Que a Bolsa de Contratação de Escola (BCE), utilizada pelas 300 escolas com contrato de autonomia e TEIP (território de intervenção prioritária) na colocação de professores contratados, ia acabar este ano já se sabia. Que a opção seria o regresso ao concurso nacional e reservas de recrutamento ficou agora evidente no projeto de diploma entregue aos sindicatos dos professores e que o Público noticiou esta segunda-feira. Professores e diretores concordam com a escolha.

Quer isto dizer que, a partir do próximo ano letivo, estas escolas deixarão de poder ter algum poder de decisão na escolha dos docentes contratados a prazo e terão de colocá-los da mesma forma que as restantes escolas públicas, ou seja, através das reservas de recrutamento para as quais apenas são tidos em conta a nota final de curso e o tempo de serviço.

O projeto de diploma já foi entregue aos sindicatos dos professores, que aplaudem o fim da BCE, e os diretores, contactados pelo Observador, também concordam com a decisão.

“Esta é a melhor opção. Neste momento, são menos os prejuízos de voltar à lista nacional do que aqueles que as escolas tinham com a BCE em que chegam a esperar três e quatro semanas por um professor”, reagiu Manuel Pereira, presidente da Associação Nacional de Dirigentes Escolares (ANDE).

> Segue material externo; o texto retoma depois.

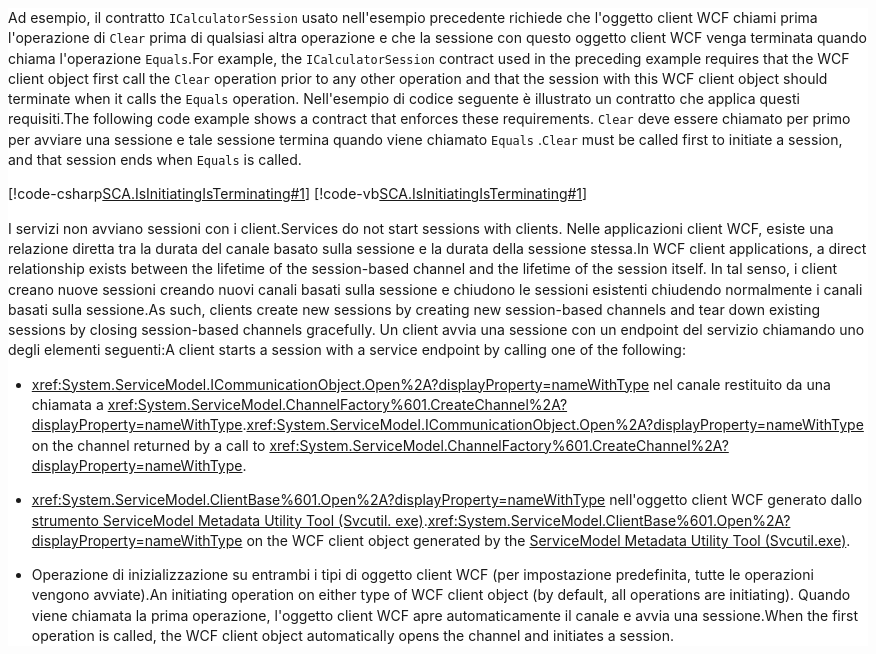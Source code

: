  <span data-ttu-id="48687-185">Ad esempio, il contratto `ICalculatorSession` usato nell'esempio precedente richiede che l'oggetto client WCF chiami prima l'operazione di `Clear` prima di qualsiasi altra operazione e che la sessione con questo oggetto client WCF venga terminata quando chiama l'operazione `Equals`.</span><span class="sxs-lookup"><span data-stu-id="48687-185">For example, the `ICalculatorSession` contract used in the preceding example requires that the WCF client object first call the `Clear` operation prior to any other operation and that the session with this WCF client object should terminate when it calls the `Equals` operation.</span></span> <span data-ttu-id="48687-186">Nell'esempio di codice seguente è illustrato un contratto che applica questi requisiti.</span><span class="sxs-lookup"><span data-stu-id="48687-186">The following code example shows a contract that enforces these requirements.</span></span> <span data-ttu-id="48687-187">`Clear` deve essere chiamato per primo per avviare una sessione e tale sessione termina quando viene chiamato `Equals` .</span><span class="sxs-lookup"><span data-stu-id="48687-187">`Clear` must be called first to initiate a session, and that session ends when `Equals` is called.</span></span>  
  
 [!code-csharp[SCA.IsInitiatingIsTerminating#1](../../../samples/snippets/csharp/VS_Snippets_CFX/sca.isinitiatingisterminating/cs/service.cs#1)]
 [!code-vb[SCA.IsInitiatingIsTerminating#1](../../../samples/snippets/visualbasic/VS_Snippets_CFX/sca.isinitiatingisterminating/vb/service.vb#1)]  
  
 <span data-ttu-id="48687-188">I servizi non avviano sessioni con i client.</span><span class="sxs-lookup"><span data-stu-id="48687-188">Services do not start sessions with clients.</span></span> <span data-ttu-id="48687-189">Nelle applicazioni client WCF, esiste una relazione diretta tra la durata del canale basato sulla sessione e la durata della sessione stessa.</span><span class="sxs-lookup"><span data-stu-id="48687-189">In WCF client applications, a direct relationship exists between the lifetime of the session-based channel and the lifetime of the session itself.</span></span> <span data-ttu-id="48687-190">In tal senso, i client creano nuove sessioni creando nuovi canali basati sulla sessione e chiudono le sessioni esistenti chiudendo normalmente i canali basati sulla sessione.</span><span class="sxs-lookup"><span data-stu-id="48687-190">As such, clients create new sessions by creating new session-based channels and tear down existing sessions by closing session-based channels gracefully.</span></span> <span data-ttu-id="48687-191">Un client avvia una sessione con un endpoint del servizio chiamando uno degli elementi seguenti:</span><span class="sxs-lookup"><span data-stu-id="48687-191">A client starts a session with a service endpoint by calling one of the following:</span></span>  
  
- <span data-ttu-id="48687-192"><xref:System.ServiceModel.ICommunicationObject.Open%2A?displayProperty=nameWithType> nel canale restituito da una chiamata a <xref:System.ServiceModel.ChannelFactory%601.CreateChannel%2A?displayProperty=nameWithType>.</span><span class="sxs-lookup"><span data-stu-id="48687-192"><xref:System.ServiceModel.ICommunicationObject.Open%2A?displayProperty=nameWithType> on the channel returned by a call to <xref:System.ServiceModel.ChannelFactory%601.CreateChannel%2A?displayProperty=nameWithType>.</span></span>  
  
- <span data-ttu-id="48687-193"><xref:System.ServiceModel.ClientBase%601.Open%2A?displayProperty=nameWithType> nell'oggetto client WCF generato dallo [strumento ServiceModel Metadata Utility Tool (Svcutil. exe)](servicemodel-metadata-utility-tool-svcutil-exe.md).</span><span class="sxs-lookup"><span data-stu-id="48687-193"><xref:System.ServiceModel.ClientBase%601.Open%2A?displayProperty=nameWithType> on the WCF client object generated by the [ServiceModel Metadata Utility Tool (Svcutil.exe)](servicemodel-metadata-utility-tool-svcutil-exe.md).</span></span>  
  
- <span data-ttu-id="48687-194">Operazione di inizializzazione su entrambi i tipi di oggetto client WCF (per impostazione predefinita, tutte le operazioni vengono avviate).</span><span class="sxs-lookup"><span data-stu-id="48687-194">An initiating operation on either type of WCF client object (by default, all operations are initiating).</span></span> <span data-ttu-id="48687-195">Quando viene chiamata la prima operazione, l'oggetto client WCF apre automaticamente il canale e avvia una sessione.</span><span class="sxs-lookup"><span data-stu-id="48687-195">When the first operation is called, the WCF client object automatically opens the channel and initiates a session.</span></span>  
  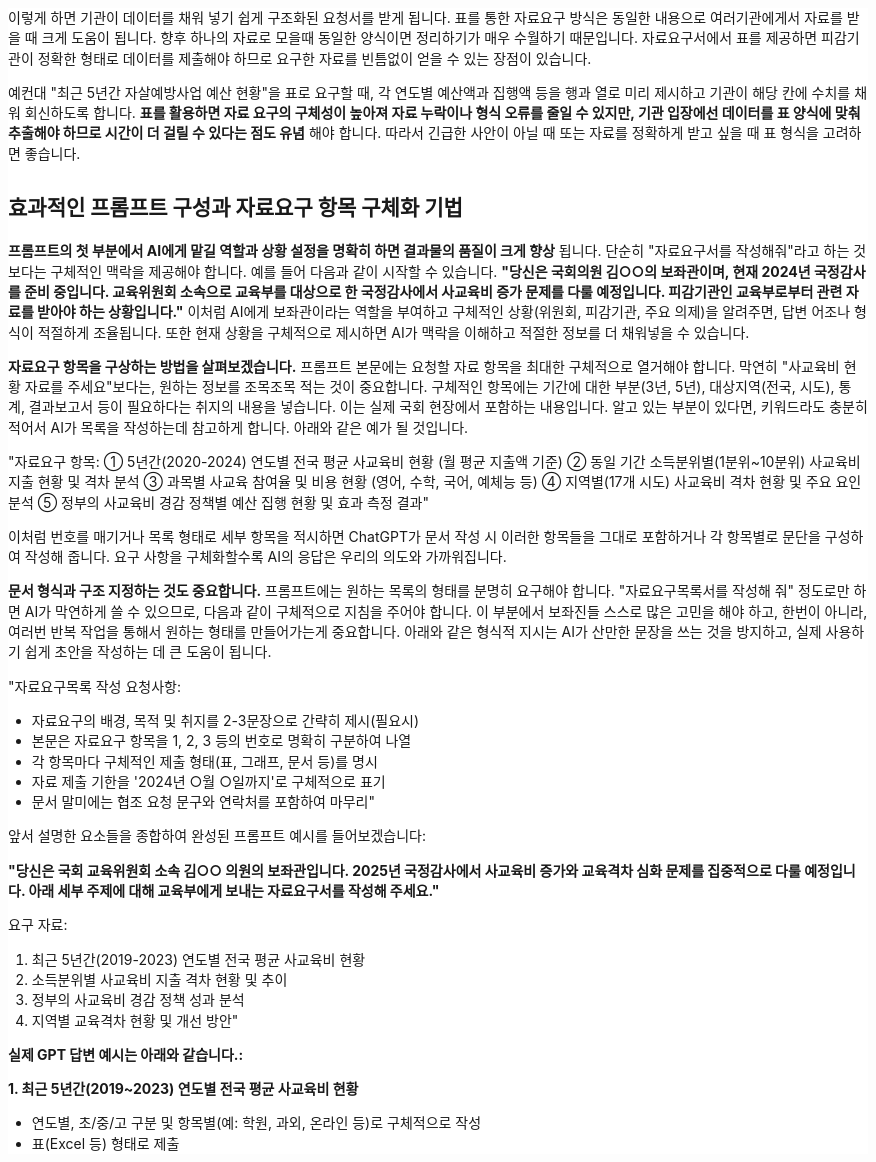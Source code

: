이렇게 하면 기관이 데이터를 채워 넣기 쉽게 구조화된 요청서를 받게 됩니다. 표를 통한 자료요구 방식은 동일한 내용으로 여러기관에게서 자료를 받을 때 크게 도움이 됩니다. 향후 하나의 자료로 모을때 동일한 양식이면 정리하기가 매우 수월하기 때문입니다. 자료요구서에서 표를 제공하면 피감기관이 정확한 형태로 데이터를 제출해야 하므로 요구한 자료를 빈틈없이 얻을 수 있는 장점이 있습니다.

예컨대 "최근 5년간 자살예방사업 예산 현황"을 표로 요구할 때, 각 연도별 예산액과 집행액 등을 행과 열로 미리 제시하고 기관이 해당 칸에 수치를 채워 회신하도록 합니다. **표를 활용하면 자료 요구의 구체성이 높아져 자료 누락이나 형식 오류를 줄일 수 있지만, 기관 입장에선 데이터를 표 양식에 맞춰 추출해야 하므로 시간이 더 걸릴 수 있다는 점도 유념** 해야 합니다. 따라서 긴급한 사안이 아닐 때 또는 자료를 정확하게 받고 싶을 때 표 형식을 고려하면 좋습니다.

## 효과적인 프롬프트 구성과 자료요구 항목 구체화 기법

**프롬프트의 첫 부분에서 AI에게 맡길 역할과 상황 설정을 명확히 하면 결과물의 품질이 크게 향상** 됩니다. 단순히 "자료요구서를 작성해줘"라고 하는 것보다는 구체적인 맥락을 제공해야 합니다. 예를 들어 다음과 같이 시작할 수 있습니다. **"당신은 국회의원 김○○의 보좌관이며, 현재 2024년 국정감사를 준비 중입니다. 교육위원회 소속으로 교육부를 대상으로 한 국정감사에서 사교육비 증가 문제를 다룰 예정입니다. 피감기관인 교육부로부터 관련 자료를 받아야 하는 상황입니다."** 이처럼 AI에게 보좌관이라는 역할을 부여하고 구체적인 상황(위원회, 피감기관, 주요 의제)을 알려주면, 답변 어조나 형식이 적절하게 조율됩니다. 또한 현재 상황을 구체적으로 제시하면 AI가 맥락을 이해하고 적절한 정보를 더 채워넣을 수 있습니다.

**자료요구 항목을 구상하는 방법을 살펴보겠습니다.** 프롬프트 본문에는 요청할 자료 항목을 최대한 구체적으로 열거해야 합니다. 막연히 "사교육비 현황 자료를 주세요"보다는, 원하는 정보를 조목조목 적는 것이 중요합니다. 구체적인 항목에는 기간에 대한 부분(3년, 5년), 대상지역(전국, 시도), 통계, 결과보고서 등이 필요하다는 취지의 내용을 넣습니다. 이는 실제 국회 현장에서 포함하는 내용입니다. 알고 있는 부분이 있다면, 키워드라도 충분히 적어서 AI가 목록을 작성하는데 참고하게  합니다. 아래와 같은 예가 될 것입니다.

"자료요구 항목:
① 5년간(2020-2024) 연도별 전국 평균 사교육비 현황 (월 평균 지출액 기준)
② 동일 기간 소득분위별(1분위~10분위) 사교육비 지출 현황 및 격차 분석
③ 과목별 사교육 참여율 및 비용 현황 (영어, 수학, 국어, 예체능 등)
④ 지역별(17개 시도) 사교육비 격차 현황 및 주요 요인 분석
⑤ 정부의 사교육비 경감 정책별 예산 집행 현황 및 효과 측정 결과"

이처럼 번호를 매기거나 목록 형태로 세부 항목을 적시하면 ChatGPT가 문서 작성 시 이러한 항목들을 그대로 포함하거나 각 항목별로 문단을 구성하여 작성해 줍니다. 요구 사항을 구체화할수록 AI의 응답은 우리의 의도와 가까워집니다.

**문서 형식과 구조 지정하는 것도 중요합니다.** 프롬프트에는 원하는 목록의 형태를 분명히 요구해야 합니다. "자료요구목록서를 작성해 줘" 정도로만 하면 AI가 막연하게 쓸 수 있으므로, 다음과 같이 구체적으로 지침을 주어야 합니다. 이 부분에서 보좌진들 스스로 많은 고민을 해야 하고, 한번이 아니라, 여러번 반복 작업을 통해서 원하는 형태를 만들어가는게 중요합니다. 아래와 같은 형식적 지시는 AI가 산만한 문장을 쓰는 것을 방지하고, 실제 사용하기 쉽게 초안을 작성하는 데 큰 도움이 됩니다.

"자료요구목록 작성 요청사항:
- 자료요구의 배경, 목적 및 취지를 2-3문장으로 간략히 제시(필요시)
- 본문은 자료요구 항목을 1, 2, 3 등의 번호로 명확히 구분하여 나열
- 각 항목마다 구체적인 제출 형태(표, 그래프, 문서 등)를 명시
- 자료 제출 기한을 '2024년 ○월 ○일까지'로 구체적으로 표기
- 문서 말미에는 협조 요청 문구와 연락처를 포함하여 마무리"

앞서 설명한 요소들을 종합하여 완성된 프롬프트 예시를 들어보겠습니다:

**"당신은 국회 교육위원회 소속 김○○ 의원의 보좌관입니다. 2025년 국정감사에서 사교육비 증가와 교육격차 심화 문제를 집중적으로 다룰 예정입니다. 아래 세부 주제에 대해 교육부에게 보내는 자료요구서를 작성해 주세요."**

  요구 자료:
 1. 최근 5년간(2019-2023) 연도별 전국 평균 사교육비 현황
 2. 소득분위별 사교육비 지출 격차 현황 및 추이
 3. 정부의 사교육비 경감 정책 성과 분석
 4. 지역별 교육격차 현황 및 개선 방안"

**실제 GPT 답변 예시는 아래와 같습니다.:**

**1. 최근 5년간(2019~2023) 연도별 전국 평균 사교육비 현황**
- 연도별, 초/중/고 구분 및 항목별(예: 학원, 과외, 온라인 등)로 구체적으로 작성
- 표(Excel 등) 형태로 제출
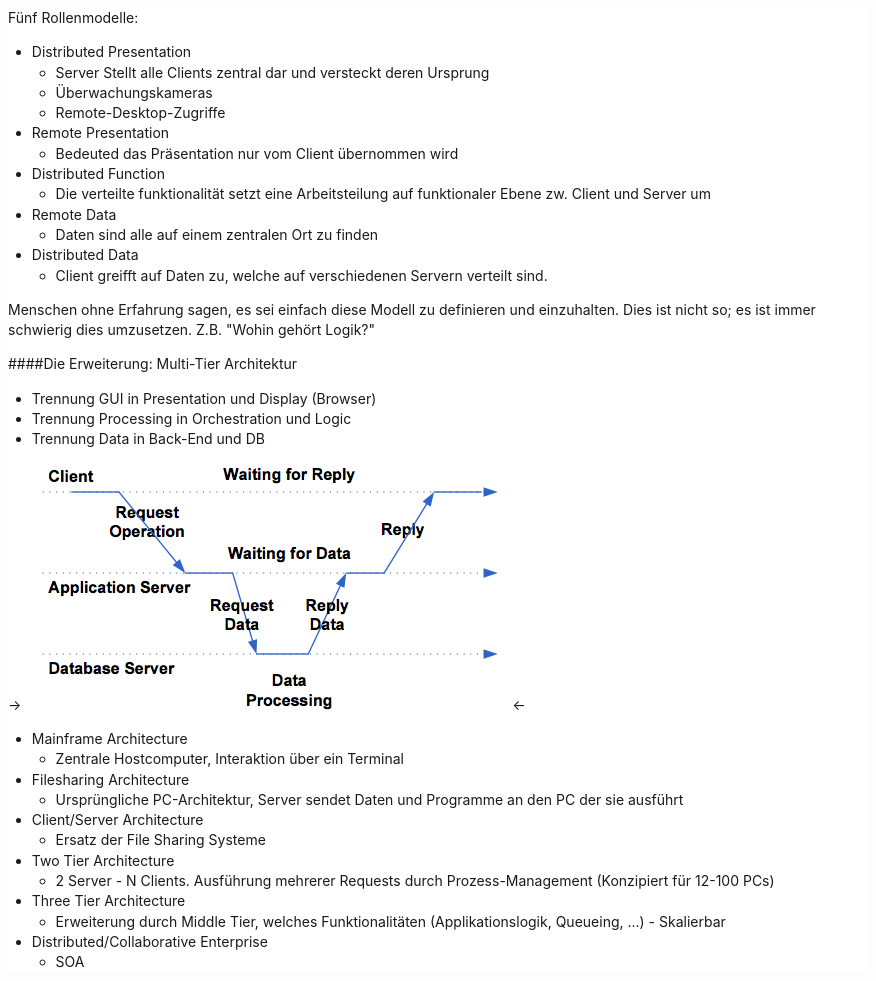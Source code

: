 Fünf Rollenmodelle:

* Distributed Presentation
	* Server Stellt alle Clients zentral dar und versteckt deren Ursprung
	* Überwachungskameras
	* Remote-Desktop-Zugriffe	
* Remote Presentation
	* Bedeuted das Präsentation nur vom Client übernommen wird
* Distributed Function
	* Die verteilte funktionalität setzt eine Arbeitsteilung auf funktionaler Ebene zw. Client und Server um
* Remote Data
	* Daten sind alle auf einem zentralen Ort zu finden 
* Distributed Data
	* Client greifft auf Daten zu, welche auf verschiedenen Servern verteilt sind.
	
Menschen ohne Erfahrung sagen, es sei einfach diese Modell zu definieren und einzuhalten. Dies ist nicht so; es ist immer schwierig dies umzusetzen. Z.B. "Wohin gehört Logik?"

####Die Erweiterung: Multi-Tier Architektur

* Trennung GUI in Presentation und Display (Browser)
* Trennung Processing in Orchestration und Logic
* Trennung Data in Back-End und DB

->![image](img/multi-tier.png)<-

* Mainframe Architecture
	* Zentrale Hostcomputer, Interaktion über ein Terminal
* Filesharing Architecture
	* Ursprüngliche PC-Architektur, Server sendet Daten und Programme an den PC der sie ausführt
* Client/Server Architecture
	* Ersatz der File Sharing Systeme
* Two Tier Architecture
	* 2 Server - N Clients. Ausführung mehrerer Requests durch Prozess-Management (Konzipiert für 12-100 PCs)
* Three Tier Architecture
	* Erweiterung durch Middle Tier, welches Funktionalitäten (Applikationslogik, Queueing, ...) - Skalierbar
* Distributed/Collaborative Enterprise 
	* SOA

“A medida tinha de ser esta, de imediato. Neste momento não havia outra hipótese. Esta BCE só complicou a vida às escolas”, concordou Filinto Lima, da Associação Nacional de Diretores de Agrupamentos de Escolas Públicas.

Mas mesmo aceitando esta decisão do Ministério da Educação, ambos os diretores frisam que seria importante, de futuro, pensar numa outra alternativa. “Seria uma discussão pertinente pensar num caminho paralelo para que as escolas com contrato de autonomia e TEIP pudessem escolher um perfil adequado dos docentes nos termos do seu projeto educativo”, mas que funcionasse melhor do que a BCE, afirmou Filinto Lima. “Nós somos responsabilizados pelos resultados dos alunos mas não somos nós que escolhemos os professores. Posso ter no meu corpo docente professores que não me convêm.”

A verdade, frisam os dois diretores, é que mesmo com a BCE as escolas com autonomia estão “longe” de escolher o corpo docente. “Há cada vez menos professores contratados nas escolas”, explicou Filinto Lima. E a BCE só era utilizada por estes diretores para preencherem os lugares nas escolas que não eram ocupados por professores dos quadros.